---------- DATA SUPPLIED

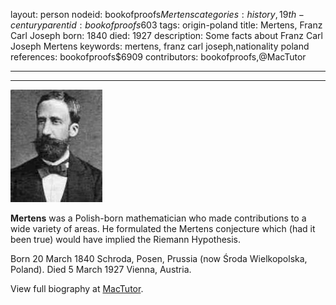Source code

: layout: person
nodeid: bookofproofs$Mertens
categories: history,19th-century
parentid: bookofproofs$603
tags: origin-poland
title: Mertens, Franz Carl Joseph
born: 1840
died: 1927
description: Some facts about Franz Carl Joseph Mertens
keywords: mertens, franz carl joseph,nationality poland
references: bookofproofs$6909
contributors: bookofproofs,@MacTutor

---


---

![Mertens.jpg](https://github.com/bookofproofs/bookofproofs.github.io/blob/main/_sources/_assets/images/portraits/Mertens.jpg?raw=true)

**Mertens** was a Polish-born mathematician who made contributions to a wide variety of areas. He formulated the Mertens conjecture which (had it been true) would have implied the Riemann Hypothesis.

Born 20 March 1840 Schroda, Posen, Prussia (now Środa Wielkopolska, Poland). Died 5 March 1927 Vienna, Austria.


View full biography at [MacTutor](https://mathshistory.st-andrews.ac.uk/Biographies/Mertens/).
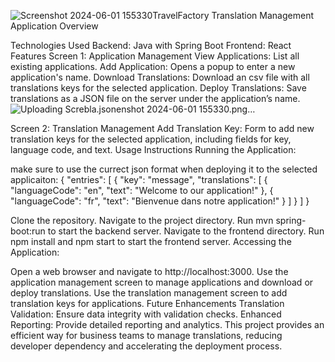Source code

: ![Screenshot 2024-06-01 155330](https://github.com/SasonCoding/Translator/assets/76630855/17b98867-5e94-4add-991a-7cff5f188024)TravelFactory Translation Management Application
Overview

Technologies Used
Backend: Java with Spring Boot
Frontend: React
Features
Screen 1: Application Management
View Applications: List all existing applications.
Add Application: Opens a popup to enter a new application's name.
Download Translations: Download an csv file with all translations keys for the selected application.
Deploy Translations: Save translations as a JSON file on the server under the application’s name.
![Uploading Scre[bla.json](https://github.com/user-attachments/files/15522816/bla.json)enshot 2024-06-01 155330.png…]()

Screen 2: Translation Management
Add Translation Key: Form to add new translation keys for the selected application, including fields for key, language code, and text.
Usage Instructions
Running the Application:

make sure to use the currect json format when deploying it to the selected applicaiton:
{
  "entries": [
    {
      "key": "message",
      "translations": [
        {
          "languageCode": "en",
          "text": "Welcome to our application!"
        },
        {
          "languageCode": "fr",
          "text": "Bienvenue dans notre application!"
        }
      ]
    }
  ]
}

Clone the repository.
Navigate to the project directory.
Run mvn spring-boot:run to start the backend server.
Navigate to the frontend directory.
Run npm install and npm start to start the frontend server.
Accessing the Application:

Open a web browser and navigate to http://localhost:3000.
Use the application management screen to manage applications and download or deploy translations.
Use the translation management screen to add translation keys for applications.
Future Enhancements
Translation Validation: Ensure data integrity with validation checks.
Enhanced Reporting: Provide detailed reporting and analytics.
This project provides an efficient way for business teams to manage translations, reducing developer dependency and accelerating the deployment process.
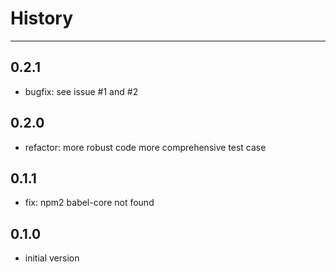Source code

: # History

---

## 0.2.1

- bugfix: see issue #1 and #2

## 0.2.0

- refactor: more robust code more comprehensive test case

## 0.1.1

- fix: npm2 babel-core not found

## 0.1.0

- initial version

--------------------
---------- DATA SUPPLIED

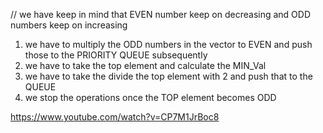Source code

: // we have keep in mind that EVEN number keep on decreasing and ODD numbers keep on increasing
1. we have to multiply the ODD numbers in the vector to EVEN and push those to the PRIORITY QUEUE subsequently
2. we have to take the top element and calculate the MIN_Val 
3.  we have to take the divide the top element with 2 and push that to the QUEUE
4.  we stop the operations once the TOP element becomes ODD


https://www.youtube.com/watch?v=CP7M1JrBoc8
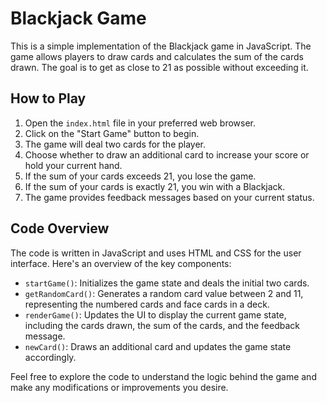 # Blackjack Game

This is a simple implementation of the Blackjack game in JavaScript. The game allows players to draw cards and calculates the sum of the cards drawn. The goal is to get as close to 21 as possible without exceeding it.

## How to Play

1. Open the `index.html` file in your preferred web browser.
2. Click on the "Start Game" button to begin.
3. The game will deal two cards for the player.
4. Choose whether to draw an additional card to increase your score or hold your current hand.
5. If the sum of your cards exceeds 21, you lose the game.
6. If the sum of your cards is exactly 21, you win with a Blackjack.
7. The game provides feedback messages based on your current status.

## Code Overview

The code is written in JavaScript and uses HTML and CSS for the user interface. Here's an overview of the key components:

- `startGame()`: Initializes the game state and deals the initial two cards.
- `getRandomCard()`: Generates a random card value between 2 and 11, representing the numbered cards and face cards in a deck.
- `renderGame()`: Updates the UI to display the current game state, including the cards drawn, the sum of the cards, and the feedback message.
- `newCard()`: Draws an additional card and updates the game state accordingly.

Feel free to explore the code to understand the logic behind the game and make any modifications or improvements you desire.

--------------------

TASK GOAL | Filter the data above by the word "server" and copy every line that matches.

RESULT OF THE TASK |
Deploy Translations: Save translations as a JSON file on the server under the application’s name.
Run mvn spring-boot:run to start the backend server.
Run npm install and npm start to start the frontend server.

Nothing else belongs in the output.